#### TO DO:
Your task is to return the span of lines beginning at the one with "So if you believed" and ending at the last line of the data, exactly as it stands.

___ INPUT ___

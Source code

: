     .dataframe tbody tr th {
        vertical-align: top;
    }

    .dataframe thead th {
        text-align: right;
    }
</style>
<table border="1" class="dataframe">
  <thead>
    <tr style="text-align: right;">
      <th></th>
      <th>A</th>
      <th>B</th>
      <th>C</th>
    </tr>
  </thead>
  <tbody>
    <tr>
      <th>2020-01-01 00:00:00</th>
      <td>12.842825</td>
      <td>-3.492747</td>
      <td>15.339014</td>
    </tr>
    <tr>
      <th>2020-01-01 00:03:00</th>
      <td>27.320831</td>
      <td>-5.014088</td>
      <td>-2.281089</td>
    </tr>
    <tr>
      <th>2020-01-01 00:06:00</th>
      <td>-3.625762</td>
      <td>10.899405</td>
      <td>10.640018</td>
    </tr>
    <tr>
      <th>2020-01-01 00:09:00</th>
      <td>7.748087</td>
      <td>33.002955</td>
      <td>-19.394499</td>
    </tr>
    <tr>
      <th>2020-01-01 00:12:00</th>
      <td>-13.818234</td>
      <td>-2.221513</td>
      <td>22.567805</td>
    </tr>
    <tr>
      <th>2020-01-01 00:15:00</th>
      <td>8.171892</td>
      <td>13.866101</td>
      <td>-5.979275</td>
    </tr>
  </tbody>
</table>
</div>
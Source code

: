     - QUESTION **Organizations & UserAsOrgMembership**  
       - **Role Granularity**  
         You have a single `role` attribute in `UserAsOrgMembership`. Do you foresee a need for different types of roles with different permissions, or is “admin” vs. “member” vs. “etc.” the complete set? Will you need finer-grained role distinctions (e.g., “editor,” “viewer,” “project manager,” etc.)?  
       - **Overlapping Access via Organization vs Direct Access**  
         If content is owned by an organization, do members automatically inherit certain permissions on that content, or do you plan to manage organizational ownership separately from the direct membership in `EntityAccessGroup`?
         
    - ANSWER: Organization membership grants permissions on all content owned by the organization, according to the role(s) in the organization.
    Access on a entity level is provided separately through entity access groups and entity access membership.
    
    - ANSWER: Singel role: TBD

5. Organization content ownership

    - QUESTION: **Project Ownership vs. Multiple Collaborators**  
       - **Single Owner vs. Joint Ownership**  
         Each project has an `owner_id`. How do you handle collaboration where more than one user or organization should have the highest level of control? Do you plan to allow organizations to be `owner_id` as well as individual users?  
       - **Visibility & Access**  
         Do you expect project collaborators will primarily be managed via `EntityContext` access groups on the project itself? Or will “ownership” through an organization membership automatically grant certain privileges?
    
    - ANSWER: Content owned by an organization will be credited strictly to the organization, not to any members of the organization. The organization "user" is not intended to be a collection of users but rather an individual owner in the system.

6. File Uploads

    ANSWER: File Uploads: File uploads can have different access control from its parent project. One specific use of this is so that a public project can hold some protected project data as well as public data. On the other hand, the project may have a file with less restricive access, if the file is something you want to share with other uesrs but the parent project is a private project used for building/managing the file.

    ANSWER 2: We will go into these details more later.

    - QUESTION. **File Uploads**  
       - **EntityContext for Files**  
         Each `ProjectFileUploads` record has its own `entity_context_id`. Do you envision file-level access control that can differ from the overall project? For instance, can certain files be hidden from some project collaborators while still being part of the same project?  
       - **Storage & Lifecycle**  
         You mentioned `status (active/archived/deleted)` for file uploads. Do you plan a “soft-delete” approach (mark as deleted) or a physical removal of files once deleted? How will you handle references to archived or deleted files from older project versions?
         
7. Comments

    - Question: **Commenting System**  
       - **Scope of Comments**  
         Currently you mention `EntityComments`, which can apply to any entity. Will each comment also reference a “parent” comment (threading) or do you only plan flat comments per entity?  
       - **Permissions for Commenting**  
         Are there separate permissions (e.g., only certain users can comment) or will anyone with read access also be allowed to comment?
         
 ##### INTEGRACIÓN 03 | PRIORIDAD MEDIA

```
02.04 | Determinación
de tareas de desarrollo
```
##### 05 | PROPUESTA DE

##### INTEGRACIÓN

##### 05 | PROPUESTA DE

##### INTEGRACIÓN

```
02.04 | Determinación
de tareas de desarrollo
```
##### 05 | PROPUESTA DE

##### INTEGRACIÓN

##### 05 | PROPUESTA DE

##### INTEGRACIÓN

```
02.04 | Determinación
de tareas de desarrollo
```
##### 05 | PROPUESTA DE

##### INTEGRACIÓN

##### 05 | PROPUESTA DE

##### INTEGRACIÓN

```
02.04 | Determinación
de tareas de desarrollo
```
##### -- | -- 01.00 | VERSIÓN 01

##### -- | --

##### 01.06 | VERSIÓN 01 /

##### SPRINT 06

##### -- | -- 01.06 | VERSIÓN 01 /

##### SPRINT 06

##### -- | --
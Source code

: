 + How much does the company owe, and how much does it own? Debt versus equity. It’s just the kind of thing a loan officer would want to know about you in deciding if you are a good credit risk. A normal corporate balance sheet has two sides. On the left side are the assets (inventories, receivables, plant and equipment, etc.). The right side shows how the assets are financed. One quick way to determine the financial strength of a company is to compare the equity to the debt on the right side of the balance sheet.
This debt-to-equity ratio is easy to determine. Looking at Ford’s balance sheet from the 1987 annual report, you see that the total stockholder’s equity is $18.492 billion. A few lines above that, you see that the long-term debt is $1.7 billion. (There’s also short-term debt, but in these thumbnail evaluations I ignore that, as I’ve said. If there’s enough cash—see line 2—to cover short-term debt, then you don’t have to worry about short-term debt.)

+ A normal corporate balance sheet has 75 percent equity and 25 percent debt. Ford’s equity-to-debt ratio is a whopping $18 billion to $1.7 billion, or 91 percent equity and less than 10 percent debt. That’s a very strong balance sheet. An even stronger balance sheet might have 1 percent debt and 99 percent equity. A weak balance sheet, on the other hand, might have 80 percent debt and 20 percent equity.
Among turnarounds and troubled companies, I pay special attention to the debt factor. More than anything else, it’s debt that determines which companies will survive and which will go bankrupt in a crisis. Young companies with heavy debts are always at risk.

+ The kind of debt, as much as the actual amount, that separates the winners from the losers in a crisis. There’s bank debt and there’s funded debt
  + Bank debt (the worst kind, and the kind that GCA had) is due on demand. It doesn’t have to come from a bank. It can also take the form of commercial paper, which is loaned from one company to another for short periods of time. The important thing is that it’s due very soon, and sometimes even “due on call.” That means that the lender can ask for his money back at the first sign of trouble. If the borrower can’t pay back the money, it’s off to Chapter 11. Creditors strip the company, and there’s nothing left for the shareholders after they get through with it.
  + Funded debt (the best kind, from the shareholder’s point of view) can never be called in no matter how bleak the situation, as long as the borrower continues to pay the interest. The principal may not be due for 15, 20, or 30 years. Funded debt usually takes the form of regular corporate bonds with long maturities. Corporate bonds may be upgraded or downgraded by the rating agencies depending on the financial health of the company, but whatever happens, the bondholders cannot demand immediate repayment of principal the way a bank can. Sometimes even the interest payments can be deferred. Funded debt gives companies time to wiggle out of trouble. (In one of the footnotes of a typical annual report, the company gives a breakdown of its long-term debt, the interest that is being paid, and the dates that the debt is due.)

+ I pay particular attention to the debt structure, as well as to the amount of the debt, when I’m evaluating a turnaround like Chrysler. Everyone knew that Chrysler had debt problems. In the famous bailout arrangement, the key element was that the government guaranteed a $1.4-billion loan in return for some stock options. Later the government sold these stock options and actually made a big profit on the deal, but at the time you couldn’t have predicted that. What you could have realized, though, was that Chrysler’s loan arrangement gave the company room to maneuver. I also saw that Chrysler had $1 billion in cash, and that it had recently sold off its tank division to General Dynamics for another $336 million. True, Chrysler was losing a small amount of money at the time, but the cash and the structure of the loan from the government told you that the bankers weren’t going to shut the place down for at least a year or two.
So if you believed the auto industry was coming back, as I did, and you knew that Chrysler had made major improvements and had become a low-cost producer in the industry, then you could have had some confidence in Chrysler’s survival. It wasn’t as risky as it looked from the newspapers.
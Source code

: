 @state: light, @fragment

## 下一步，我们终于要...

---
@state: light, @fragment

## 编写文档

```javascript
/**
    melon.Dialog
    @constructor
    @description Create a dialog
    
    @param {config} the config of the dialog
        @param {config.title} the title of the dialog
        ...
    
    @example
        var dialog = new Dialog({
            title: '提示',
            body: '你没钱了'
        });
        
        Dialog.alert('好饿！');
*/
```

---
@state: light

___

#### RESULT OF THIS EXERCISE:
So if you believed the auto industry was coming back, as I did, and you knew that Chrysler had made major improvements and had become a low-cost producer in the industry, then you could have had some confidence in Chrysler’s survival. It wasn’t as risky as it looked from the newspapers.
Source code

: @state: light, @fragment

## 下一步，我们终于要...

---
@state: light, @fragment

## 编写文档

```javascript
/**
    melon.Dialog
    @constructor
    @description Create a dialog
    
    @param {config} the config of the dialog
        @param {config.title} the title of the dialog
        ...
    
    @example
        var dialog = new Dialog({
            title: '提示',
            body: '你没钱了'
        });
        
        Dialog.alert('好饿！');
*/
```

---
@state: light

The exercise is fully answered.